## Records from a collection

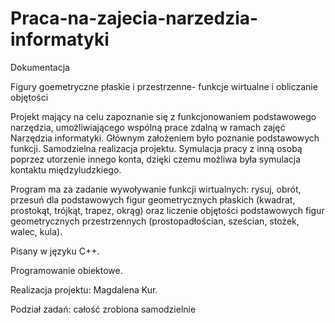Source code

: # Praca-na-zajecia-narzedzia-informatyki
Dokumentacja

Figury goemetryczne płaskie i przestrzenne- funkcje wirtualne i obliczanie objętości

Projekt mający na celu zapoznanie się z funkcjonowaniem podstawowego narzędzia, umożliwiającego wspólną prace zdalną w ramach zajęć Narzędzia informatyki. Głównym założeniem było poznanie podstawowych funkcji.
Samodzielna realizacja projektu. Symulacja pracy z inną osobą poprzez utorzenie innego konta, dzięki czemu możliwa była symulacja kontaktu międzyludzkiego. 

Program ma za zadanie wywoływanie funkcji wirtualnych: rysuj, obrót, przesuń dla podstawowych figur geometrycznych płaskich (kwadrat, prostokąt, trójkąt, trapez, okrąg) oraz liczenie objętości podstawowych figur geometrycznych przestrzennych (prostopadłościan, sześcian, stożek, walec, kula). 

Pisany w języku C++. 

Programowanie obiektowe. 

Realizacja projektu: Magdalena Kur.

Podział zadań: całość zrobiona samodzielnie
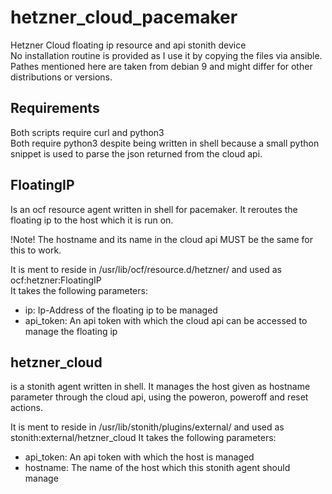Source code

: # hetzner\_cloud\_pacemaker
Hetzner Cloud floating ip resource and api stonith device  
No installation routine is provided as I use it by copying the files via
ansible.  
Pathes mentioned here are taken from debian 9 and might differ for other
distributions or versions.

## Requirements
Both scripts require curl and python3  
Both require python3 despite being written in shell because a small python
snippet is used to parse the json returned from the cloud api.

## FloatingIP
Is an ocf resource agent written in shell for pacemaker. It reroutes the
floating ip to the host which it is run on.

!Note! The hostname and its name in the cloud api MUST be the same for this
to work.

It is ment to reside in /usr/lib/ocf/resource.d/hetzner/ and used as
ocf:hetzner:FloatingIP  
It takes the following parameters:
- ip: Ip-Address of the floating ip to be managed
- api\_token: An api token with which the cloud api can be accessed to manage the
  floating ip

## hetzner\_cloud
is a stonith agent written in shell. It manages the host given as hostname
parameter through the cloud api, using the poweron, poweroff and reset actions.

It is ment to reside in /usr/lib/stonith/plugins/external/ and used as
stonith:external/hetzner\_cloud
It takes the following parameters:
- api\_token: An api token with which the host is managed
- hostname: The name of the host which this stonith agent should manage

## TASK STATEMENT
Whenever the word "Both" shows up in a line of the entries above, copy that line.

## REPLY TO THE EXERCISE
Both scripts require curl and python3  
Both require python3 despite being written in shell because a small python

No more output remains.